Today I was lucky enough to get to talk to Li Xiaoping (Mrs. Li) on the phone over a congee breakfast:
“Hello, David? What are you doing still in Shandong? You make me wait two years, and you aren’t going to make it to Longjing Village? We miss you here!”
“Sorry Mrs. Li, I am only here for a few more days. I am coming back in the spring so that I can help you pick tea, OK?”
“Alright, alight. Did you like the Dragonwell I sent you?”
“Mrs. Li, I think your tea opened many people’s eyes to what Dragonwell can be. It is the best I have ever had. Many customers wrote to me specifically to thank you for such a gift.”
“Aww. I am happy if you are happy. You know I saved fifteen pounds for you right?”
“What do you mean?”
“Well, I knew people would want more, so I saved you the rest of the harvest. I hope you want it- I had to turn down some pretty wealth Hong Kong businessman to keep it for you.”
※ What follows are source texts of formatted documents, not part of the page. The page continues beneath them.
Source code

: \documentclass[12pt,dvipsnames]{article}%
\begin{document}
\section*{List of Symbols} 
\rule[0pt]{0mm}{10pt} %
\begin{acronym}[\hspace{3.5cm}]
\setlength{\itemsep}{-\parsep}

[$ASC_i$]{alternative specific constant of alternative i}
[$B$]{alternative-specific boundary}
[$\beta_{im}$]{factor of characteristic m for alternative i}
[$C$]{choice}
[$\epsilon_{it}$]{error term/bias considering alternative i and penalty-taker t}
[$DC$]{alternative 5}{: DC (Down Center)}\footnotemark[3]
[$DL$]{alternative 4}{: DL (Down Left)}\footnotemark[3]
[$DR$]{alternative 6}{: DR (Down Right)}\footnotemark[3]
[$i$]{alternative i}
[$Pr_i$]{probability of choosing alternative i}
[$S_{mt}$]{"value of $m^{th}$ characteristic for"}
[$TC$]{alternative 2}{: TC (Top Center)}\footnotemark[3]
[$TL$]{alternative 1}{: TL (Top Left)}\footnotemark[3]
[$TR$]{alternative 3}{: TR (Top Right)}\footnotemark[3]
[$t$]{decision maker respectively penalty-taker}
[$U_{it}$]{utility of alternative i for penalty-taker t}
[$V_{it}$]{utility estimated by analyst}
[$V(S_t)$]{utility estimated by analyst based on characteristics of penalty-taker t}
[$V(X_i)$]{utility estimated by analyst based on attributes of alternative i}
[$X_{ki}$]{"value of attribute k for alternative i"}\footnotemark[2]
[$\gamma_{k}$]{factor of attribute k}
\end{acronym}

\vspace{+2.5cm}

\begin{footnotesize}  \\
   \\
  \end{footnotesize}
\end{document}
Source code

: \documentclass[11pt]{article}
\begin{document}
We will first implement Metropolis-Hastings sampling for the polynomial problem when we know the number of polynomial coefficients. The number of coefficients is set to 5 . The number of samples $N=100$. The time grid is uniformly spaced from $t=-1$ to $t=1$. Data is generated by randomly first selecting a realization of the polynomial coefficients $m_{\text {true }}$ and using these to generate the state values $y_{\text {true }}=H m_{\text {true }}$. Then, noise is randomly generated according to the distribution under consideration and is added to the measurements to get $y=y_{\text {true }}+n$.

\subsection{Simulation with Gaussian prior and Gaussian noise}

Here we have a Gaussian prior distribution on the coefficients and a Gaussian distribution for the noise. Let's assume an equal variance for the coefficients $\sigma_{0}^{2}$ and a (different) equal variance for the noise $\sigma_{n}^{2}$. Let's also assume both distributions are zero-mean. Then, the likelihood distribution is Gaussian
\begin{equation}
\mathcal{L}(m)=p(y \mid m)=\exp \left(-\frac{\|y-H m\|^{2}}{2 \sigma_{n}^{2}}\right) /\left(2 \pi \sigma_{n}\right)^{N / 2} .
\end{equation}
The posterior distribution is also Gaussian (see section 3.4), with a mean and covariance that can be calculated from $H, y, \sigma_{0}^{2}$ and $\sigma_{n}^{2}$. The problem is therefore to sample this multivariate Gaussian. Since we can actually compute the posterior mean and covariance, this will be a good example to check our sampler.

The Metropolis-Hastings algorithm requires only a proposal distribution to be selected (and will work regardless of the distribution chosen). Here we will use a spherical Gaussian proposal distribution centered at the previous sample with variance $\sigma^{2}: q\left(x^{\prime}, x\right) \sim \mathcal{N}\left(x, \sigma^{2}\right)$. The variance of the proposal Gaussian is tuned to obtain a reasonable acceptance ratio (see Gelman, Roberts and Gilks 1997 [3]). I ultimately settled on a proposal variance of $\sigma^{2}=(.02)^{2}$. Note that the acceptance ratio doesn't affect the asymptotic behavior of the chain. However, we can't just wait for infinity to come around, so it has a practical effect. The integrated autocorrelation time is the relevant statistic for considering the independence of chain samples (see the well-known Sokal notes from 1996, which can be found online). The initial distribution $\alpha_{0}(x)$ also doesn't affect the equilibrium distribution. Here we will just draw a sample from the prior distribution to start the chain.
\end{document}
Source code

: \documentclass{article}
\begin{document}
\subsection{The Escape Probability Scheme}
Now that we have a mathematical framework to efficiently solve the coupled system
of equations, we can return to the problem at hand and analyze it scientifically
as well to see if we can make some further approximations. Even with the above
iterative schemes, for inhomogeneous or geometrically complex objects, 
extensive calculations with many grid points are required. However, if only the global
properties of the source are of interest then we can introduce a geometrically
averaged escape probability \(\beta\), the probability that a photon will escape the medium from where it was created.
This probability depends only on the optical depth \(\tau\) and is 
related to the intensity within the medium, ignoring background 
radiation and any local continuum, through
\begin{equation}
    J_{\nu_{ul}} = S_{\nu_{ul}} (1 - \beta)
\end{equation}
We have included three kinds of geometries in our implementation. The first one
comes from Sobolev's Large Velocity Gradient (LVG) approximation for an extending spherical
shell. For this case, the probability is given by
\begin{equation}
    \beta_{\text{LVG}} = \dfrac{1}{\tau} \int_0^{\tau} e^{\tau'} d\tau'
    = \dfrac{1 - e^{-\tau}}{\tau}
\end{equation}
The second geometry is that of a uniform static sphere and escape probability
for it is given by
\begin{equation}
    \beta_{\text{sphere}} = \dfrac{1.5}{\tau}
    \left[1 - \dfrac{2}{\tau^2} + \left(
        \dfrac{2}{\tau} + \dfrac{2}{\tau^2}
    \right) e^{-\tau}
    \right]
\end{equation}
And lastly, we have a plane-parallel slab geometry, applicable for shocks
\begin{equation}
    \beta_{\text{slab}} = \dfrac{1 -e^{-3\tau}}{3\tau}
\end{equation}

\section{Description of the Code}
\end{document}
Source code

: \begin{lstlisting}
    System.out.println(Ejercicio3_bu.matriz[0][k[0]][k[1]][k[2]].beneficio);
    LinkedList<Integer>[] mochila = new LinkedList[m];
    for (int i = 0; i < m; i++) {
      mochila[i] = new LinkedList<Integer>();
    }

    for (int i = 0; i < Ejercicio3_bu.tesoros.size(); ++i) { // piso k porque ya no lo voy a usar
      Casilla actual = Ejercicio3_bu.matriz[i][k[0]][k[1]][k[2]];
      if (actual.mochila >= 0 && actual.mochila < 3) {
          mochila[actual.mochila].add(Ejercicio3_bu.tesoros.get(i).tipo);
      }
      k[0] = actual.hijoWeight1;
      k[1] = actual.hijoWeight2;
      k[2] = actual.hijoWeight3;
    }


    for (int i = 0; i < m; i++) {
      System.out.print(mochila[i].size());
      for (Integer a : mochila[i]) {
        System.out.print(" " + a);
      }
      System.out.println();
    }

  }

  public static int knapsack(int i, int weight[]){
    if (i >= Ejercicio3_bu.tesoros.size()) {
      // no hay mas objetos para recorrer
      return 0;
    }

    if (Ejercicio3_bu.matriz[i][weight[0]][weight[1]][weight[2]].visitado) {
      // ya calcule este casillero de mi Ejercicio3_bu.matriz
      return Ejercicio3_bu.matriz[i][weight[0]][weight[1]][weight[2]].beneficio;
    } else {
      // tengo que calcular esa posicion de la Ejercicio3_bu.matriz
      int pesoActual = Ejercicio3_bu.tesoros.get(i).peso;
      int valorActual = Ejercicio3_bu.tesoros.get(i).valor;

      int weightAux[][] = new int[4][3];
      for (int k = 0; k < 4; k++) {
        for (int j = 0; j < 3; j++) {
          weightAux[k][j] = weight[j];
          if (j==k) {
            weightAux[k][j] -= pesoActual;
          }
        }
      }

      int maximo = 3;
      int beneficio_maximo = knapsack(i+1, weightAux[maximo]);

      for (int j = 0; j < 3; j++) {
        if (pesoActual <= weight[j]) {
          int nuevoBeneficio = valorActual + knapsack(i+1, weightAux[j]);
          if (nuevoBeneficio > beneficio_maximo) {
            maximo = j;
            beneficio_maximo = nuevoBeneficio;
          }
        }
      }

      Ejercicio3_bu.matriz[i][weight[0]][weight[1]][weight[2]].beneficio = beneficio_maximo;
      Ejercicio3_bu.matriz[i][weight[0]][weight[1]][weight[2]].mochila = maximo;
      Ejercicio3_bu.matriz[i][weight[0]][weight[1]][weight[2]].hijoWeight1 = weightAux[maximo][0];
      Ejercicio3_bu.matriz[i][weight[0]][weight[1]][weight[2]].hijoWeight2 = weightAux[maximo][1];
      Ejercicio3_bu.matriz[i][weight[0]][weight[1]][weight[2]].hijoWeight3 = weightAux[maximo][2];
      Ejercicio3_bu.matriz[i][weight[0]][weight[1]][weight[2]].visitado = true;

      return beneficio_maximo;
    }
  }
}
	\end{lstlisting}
“Of course I will take it if you are willing to part with more tea! People will be so surprised to get more. I was nervous to ask you about it since I didn’t want to sound like I didn’t appreciate the tea you sent before.”
“Don’t be a stranger. Weiwei said that you loved the tea, and also told me that you were asking about the story of Dragonwell. Can I tell you a story?”
“So… there was a big imperial banquet up in heaven, and everyone was sipping heavenly tea, when a clumsy guest knocked over their glass, and it fell to earth. A steward was ordered to go find the glass. Such fine things don’t belong in the mortal realm. He searched high and low for many years until he came to Longjing village, whose name back then translated roughly to ‘the place where a light fell from the sky and life blossomed forth.’ He asked the villagers about the name, and they said that many years ago a glass fell from heaven, glowing brightly, and where it fell, tea trees spring forth. Sure enough, the glass was there, dirty, but still full of heavenly tea. He took the glass to clean it but accidentally spilled all the tea, feeding the tea trees. Embarrassed, he decided it was best to just leave the glass where it was and say that he had no luck finding it. The tea grew sweeter and sweeter, like its heavenly counterpart. Soon after, an earthquake sunk the cup into the ground where it became a well whose water was so sweet the dragon kings of the nearby springs would come to drink from it. The village took the name Longjing, or Dragon Well in honor of their glass from heaven.”
Mrs. Li went on to tell the story of the emperor who went in disguise to pick tea at the famed Dragonwell village, only to be summoned away as his mother grew ill at the palace. He stuffed the tea leaves he had picked in his pocket, where they dried out flat. His mother awoke at the smell of tea and ordered it brewed up. She was immediately cured by the heavenly leaves. Thereafter, Dragonwell tea was always flat pressed, and some was always given as tribute to the emperor.
Very interesting. After I get back from China I will have to elaborate with the full stories. Mrs. Li passes on her thanks to everyone, and is excited to know that her tea is being enjoyed. I hope that we can work with her again in the spring when I go back to China to see the new harvests come in. In the mean time, enjoy her generosity!